Deacons ousted by Hurricanes’ stellar defensive play, clutch hitting amid rain-soaked day in Chapel Hill
CHAPEL HILL – Which is worse: The agony of having a potential game-tying home run robbed, or the next batter hitting a homer against you to double the lead?
That was the swing of emotions for Wake Forest in a 7-2 loss to Miami in a semifinal of the ACC Baseball Championship on Saturday at UNC’s Boshamer Stadium.
“I thought we played maybe our best game of the year, all around,” Miami coach Gino DiMare said. “Obviously playing the No. 1 team in the country, you’ve got to play your best.”
The fourth-seeded Hurricanes (40-18) will play third-seeded Clemson in Sunday’s championship game — weather permitting, as has been the theme of the weekend. Clemson beat UNC 10-4 in the other semifinal.
Saturday’s game between Wake Forest (47-10) and Miami was moved to UNC so that there weren’t two games played on the same field. For more than half of the game, every inning was started with UNC’s grounds crew dumping dry dirt onto the field and by the ninth inning there were still puddles all over the infield.
“I think the ACC did the best they could with the information they had,” Wake Forest coach Tom Walter said. “Both teams got through it without injury or incident and it was a good, clean ballgame.”
The pivotal moment of the game came at the end of the fourth inning and start of the fifth.
At the end of the fourth, Wake Forest second baseman Justin Johnson hit a ball to the right-center gap, where a quirk in the stadium means it’s only 355 feet from home plate. Centerfielder Jacoby Long pulled Johnson’s ball back into play, landed and juggled the ball, securing the third out of the inning.
Yohandy Morales led off the fifth inning with a homer off of a light pole in right field, that coming against Wake Forest’s Josh Hartle.
That came after Morales had a two-out, two-run single in the third, and it was before Morales hit an inside-the-park homer in the ninth to provide the five-run cushion.
“Morales was the difference today,” Walter said. “Morales got the two-out single up the middle against Hartle and then got the two home runs. I mean, he really was the difference in the game.”
Miami broke the game open with a three-run seventh that turned a one-run lead into a four-run cushion.
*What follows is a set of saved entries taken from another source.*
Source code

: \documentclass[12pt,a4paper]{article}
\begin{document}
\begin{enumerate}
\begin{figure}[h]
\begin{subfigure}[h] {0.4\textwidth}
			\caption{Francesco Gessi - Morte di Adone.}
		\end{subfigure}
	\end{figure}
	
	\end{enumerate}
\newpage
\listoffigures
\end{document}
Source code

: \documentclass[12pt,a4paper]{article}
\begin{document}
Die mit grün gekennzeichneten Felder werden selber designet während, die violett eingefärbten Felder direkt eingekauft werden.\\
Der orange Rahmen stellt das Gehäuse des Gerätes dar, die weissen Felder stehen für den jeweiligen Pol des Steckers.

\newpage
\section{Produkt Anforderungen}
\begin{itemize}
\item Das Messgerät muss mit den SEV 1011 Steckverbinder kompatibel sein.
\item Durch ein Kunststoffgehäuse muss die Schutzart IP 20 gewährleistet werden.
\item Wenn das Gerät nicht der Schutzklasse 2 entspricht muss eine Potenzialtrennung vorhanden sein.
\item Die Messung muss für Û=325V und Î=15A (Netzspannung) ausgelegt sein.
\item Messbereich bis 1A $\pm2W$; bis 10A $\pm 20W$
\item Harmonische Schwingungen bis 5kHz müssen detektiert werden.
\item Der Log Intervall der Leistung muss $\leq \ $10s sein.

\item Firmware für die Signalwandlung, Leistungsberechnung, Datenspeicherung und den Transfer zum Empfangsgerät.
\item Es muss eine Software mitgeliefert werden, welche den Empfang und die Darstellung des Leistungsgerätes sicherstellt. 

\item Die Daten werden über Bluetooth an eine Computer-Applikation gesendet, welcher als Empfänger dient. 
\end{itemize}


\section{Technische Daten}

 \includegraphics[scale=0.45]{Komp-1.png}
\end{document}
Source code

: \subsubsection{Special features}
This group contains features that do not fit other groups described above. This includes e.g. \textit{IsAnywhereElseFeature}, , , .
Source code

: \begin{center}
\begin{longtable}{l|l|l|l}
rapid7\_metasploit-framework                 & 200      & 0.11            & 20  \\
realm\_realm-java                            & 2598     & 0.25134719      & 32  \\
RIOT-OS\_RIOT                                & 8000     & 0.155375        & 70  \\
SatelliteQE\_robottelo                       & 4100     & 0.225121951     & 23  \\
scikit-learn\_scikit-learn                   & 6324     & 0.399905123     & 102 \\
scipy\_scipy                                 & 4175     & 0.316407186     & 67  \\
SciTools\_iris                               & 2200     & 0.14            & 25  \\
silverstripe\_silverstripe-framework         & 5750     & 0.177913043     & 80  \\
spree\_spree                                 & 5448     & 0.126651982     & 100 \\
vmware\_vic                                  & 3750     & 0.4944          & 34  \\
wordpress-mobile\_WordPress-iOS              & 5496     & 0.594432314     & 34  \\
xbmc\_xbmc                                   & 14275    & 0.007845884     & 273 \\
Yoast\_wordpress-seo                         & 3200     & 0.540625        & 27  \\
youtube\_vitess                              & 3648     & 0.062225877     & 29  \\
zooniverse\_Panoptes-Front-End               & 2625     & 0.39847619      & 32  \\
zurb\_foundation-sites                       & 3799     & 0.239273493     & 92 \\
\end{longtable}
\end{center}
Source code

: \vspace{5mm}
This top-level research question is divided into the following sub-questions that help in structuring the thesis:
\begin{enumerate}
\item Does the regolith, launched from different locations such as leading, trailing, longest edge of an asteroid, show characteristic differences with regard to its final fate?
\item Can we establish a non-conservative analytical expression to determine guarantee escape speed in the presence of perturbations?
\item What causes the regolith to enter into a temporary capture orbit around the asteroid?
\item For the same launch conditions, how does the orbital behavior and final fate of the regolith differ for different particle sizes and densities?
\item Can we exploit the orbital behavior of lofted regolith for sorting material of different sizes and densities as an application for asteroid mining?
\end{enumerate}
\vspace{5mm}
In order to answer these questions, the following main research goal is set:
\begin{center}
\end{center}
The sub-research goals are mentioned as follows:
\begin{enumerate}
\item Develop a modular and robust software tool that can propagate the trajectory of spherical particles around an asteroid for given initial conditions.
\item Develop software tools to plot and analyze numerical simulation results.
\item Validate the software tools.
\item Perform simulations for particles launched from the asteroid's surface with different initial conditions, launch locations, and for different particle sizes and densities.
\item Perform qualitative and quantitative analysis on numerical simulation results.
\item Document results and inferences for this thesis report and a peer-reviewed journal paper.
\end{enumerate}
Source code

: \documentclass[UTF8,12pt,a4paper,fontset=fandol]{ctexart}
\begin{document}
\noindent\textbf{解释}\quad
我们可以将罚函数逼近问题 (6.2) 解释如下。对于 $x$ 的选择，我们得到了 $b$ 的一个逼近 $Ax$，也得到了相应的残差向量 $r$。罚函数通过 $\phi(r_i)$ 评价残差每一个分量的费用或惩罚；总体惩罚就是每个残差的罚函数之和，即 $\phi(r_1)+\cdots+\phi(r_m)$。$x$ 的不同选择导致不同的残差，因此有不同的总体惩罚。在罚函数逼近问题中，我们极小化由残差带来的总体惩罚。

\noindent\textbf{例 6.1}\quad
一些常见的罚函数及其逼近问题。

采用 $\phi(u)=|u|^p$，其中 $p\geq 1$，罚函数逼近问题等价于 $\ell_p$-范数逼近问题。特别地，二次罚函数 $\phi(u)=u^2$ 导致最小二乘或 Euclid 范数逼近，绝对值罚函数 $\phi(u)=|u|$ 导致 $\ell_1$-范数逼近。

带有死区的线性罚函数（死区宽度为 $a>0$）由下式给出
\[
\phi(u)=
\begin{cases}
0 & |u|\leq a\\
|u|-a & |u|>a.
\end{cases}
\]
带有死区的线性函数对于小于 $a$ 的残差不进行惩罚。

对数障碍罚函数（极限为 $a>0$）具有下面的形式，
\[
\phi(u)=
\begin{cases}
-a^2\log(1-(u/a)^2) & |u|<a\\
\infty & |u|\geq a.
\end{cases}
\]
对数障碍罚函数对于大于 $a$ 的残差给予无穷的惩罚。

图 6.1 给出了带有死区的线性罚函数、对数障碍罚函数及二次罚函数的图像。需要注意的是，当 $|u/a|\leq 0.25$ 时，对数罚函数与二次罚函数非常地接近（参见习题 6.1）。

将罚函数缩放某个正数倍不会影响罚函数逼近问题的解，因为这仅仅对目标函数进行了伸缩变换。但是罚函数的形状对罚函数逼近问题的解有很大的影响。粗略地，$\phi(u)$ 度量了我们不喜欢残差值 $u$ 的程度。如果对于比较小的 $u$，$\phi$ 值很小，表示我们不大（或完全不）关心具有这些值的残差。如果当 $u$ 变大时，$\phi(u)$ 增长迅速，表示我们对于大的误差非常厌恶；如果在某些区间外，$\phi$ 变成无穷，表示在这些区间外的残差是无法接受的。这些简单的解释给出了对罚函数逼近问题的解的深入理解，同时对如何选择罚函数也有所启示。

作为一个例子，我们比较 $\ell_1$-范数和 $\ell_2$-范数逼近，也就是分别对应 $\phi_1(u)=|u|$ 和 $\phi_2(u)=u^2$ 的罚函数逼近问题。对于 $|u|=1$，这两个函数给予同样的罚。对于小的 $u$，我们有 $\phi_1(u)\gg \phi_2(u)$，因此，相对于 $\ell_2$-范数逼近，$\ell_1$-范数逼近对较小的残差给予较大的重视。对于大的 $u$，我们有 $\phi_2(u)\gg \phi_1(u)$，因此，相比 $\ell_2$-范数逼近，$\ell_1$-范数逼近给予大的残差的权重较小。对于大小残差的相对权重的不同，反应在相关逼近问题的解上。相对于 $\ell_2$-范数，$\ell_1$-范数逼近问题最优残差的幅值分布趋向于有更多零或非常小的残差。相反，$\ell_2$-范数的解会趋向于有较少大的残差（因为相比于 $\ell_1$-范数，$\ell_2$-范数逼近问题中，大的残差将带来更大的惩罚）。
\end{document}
Blake Cyr’s two-run single with two outs, after an intentional walk to Morales, was the crushing blow of that inning.
The Deacons have sewn up a top-eight seed in the NCAA tournament and could still be the No. 1 overall seed when the bracket is announced Monday.
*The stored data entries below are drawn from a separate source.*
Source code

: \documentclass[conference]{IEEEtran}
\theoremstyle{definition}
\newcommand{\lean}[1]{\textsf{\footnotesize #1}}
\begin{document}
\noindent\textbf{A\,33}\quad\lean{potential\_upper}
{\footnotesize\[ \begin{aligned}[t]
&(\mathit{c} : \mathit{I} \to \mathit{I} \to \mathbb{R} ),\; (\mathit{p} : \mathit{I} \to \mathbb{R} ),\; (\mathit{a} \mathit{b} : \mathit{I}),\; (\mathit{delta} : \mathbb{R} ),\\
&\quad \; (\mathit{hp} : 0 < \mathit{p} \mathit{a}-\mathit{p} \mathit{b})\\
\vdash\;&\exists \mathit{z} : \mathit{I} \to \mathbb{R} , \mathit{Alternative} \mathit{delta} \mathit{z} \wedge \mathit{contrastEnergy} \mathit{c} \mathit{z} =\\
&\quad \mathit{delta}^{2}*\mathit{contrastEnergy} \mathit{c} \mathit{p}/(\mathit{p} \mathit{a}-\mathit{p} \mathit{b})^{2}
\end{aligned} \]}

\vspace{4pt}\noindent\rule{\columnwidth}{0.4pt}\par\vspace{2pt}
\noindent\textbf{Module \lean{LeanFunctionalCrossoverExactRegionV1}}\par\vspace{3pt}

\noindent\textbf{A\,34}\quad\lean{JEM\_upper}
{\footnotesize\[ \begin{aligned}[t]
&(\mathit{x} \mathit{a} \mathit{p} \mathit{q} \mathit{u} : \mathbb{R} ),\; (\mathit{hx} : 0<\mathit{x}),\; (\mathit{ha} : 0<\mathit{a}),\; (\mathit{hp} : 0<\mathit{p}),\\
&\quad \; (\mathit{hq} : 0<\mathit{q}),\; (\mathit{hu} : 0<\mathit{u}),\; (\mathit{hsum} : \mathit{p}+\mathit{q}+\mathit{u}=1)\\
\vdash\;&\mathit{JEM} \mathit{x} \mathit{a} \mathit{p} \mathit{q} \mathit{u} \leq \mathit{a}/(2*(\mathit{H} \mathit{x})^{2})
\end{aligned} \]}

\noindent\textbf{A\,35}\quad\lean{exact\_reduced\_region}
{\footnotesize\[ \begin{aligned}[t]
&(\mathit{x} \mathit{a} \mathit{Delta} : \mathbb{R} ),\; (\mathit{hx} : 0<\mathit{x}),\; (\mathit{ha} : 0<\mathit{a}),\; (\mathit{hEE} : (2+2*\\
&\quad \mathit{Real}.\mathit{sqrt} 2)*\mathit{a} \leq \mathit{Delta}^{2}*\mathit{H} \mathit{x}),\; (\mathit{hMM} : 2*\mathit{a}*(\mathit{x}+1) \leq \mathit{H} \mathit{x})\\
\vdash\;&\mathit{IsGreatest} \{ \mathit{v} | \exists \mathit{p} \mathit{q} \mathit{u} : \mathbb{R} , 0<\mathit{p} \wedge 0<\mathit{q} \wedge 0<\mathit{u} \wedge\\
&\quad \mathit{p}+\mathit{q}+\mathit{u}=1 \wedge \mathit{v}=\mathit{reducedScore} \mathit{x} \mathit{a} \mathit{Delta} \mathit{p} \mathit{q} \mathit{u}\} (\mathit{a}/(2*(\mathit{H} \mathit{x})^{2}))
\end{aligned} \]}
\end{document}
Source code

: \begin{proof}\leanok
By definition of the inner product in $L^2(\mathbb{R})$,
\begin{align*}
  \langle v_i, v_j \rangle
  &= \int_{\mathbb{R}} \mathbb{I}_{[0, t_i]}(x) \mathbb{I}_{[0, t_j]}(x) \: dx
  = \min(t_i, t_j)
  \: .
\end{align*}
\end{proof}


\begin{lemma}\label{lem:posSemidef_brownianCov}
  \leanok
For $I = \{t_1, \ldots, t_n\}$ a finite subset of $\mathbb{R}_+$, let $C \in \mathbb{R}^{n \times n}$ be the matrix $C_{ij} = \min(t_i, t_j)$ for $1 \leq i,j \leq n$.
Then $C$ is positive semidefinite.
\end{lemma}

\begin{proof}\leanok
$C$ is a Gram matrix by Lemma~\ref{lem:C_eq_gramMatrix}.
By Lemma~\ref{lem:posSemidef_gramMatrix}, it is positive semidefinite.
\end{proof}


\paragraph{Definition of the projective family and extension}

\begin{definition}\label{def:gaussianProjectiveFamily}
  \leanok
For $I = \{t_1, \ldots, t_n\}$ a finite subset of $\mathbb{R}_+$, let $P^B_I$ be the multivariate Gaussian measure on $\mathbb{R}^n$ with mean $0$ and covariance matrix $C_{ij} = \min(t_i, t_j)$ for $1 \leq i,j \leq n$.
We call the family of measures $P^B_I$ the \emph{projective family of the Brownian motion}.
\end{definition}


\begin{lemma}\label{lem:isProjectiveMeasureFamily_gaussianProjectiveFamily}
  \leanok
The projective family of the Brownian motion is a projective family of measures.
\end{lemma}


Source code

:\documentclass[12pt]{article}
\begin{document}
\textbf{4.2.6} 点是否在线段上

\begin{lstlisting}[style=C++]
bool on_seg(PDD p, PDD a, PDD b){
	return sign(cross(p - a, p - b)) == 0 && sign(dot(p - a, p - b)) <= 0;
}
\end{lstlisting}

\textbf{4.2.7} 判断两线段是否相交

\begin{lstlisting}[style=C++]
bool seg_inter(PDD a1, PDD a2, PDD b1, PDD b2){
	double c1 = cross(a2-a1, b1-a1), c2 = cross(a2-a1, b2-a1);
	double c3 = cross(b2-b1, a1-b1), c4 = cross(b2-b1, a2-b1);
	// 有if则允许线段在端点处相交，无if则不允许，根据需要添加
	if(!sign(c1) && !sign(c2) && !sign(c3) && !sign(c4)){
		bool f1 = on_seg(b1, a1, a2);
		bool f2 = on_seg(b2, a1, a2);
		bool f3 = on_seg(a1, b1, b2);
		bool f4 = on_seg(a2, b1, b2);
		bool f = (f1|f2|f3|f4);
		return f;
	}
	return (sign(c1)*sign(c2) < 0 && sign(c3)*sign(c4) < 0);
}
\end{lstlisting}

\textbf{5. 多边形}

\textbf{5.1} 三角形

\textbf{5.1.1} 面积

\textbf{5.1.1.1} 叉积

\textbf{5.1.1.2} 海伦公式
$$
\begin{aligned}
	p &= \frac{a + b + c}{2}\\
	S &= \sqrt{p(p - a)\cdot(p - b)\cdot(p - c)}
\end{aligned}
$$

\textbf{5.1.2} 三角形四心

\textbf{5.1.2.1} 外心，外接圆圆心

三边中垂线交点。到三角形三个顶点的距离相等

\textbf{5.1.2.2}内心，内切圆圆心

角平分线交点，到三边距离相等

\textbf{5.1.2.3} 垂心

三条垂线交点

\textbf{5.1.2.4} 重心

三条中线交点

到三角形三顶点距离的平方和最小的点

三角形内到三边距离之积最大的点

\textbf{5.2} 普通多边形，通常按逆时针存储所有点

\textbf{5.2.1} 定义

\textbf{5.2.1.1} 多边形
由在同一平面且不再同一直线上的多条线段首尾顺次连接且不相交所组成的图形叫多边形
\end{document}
They just won’t have an ACC championship to show for this season.
“As soon as anything happens, we bounce right back,” Wake Forest third baseman Brock Wilken said. “Whether it’d be losses, whether it’d be injuries, whatever it may be someone steps up and normally we all step up at the same time, as well.”
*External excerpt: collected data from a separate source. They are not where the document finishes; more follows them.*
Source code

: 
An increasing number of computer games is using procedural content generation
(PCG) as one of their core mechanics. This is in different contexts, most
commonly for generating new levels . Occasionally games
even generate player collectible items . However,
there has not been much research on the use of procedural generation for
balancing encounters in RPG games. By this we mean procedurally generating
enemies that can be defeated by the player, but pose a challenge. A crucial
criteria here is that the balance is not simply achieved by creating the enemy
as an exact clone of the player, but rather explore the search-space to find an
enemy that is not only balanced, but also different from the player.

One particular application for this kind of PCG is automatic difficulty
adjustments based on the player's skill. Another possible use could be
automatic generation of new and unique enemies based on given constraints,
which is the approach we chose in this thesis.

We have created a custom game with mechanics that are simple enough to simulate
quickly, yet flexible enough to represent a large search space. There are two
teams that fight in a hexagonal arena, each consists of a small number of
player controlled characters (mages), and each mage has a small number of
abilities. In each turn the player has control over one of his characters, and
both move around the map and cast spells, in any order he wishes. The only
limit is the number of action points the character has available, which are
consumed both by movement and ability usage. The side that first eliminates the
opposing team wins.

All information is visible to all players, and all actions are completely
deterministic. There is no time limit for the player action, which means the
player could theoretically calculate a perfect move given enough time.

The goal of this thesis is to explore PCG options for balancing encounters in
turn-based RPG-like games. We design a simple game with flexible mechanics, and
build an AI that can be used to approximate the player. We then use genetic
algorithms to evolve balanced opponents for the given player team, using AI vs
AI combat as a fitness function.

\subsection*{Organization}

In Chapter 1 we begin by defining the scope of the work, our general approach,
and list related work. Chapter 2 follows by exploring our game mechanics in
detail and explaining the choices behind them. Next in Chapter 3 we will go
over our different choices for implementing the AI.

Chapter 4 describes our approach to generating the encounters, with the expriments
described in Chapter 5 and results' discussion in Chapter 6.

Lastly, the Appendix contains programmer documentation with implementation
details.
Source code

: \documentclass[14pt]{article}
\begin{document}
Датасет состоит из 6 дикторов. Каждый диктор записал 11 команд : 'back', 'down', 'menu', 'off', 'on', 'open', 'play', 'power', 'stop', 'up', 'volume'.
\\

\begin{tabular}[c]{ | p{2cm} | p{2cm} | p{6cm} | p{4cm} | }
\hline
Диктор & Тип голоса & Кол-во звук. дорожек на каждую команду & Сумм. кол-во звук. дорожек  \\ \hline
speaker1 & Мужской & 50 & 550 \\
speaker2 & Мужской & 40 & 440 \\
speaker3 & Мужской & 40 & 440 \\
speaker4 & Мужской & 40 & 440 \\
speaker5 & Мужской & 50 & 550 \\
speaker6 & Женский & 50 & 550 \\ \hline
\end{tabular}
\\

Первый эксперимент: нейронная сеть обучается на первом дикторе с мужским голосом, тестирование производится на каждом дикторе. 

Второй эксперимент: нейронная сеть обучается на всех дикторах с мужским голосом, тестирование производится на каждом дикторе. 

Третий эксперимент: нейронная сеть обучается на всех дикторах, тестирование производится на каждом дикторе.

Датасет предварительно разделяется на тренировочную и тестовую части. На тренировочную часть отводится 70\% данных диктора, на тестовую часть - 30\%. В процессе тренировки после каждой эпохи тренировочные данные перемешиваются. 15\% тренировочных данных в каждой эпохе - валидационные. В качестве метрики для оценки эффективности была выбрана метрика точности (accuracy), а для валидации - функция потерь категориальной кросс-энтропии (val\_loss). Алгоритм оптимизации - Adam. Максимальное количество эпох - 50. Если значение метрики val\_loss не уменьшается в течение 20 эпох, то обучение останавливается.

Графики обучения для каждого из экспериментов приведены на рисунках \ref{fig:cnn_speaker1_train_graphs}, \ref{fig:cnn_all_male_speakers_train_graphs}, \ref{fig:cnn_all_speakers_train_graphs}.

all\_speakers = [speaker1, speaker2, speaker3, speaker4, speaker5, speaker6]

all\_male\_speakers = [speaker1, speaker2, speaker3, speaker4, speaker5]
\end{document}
Runners left on base would be the primary area to watch next week and moving forward. The Deacons stranded 12 runners in each of the first two games of the tournament, but scored 10 against Pittsburgh and seven against Notre Dame.
Wake Forest stranded 12 against Miami too, including four in scoring position in the first three innings.
“We’re not going to win too many games scoring two runs,” Walter said. “Normally we cash in on those situations. If we have those kind of (numbers) next weekend, I like our chances.”
Both teams started pitchers who hadn’t had game action in several weeks.
For Wake Forest, that meant Sean Sullivan’s return. The sophomore lefty hadn’t pitched since May 6 against Boston College, though you’d never know he had a three-week layoff judging by Saturday’s start.
“It was … like he didn’t skip a beat,” Wilken said of Sullivan. “Having him out there really gave us a lot of energy, especially in those conditions. We did know he was going to pitch, we didn’t know he was going to start.”
The decision to start Sullivan was Walter’s decision, he explained, a within-an-hour-of-first-pitch decision that was based on ensuring Sullivan pitched this weekend.
Sullivan mowed through Miami in the first two innings and retired the first seven batters he faced. He ended the first and second innings with swinging strikeouts of Morales, hitting .400, and Renzo Gonzalez, hitting .377, respectively.
The Hurricanes got to Sullivan in his final inning, though, getting a one-out single and two walks before he gave way to Hartle. After fouling a ball off his leg, Morales hit a two-run single up the middle with two outs to match Miami’s run total from its three-game series at Wake Forest earlier this season.
Karson Ligon had a longer layoff than Sullivan, having not pitched for the Hurricanes since April 23. Like Sullivan, Ligon got into the third inning and was pulled after allowing a couple of runners, one of which scored on Pierce Bennett’s RBI groundout.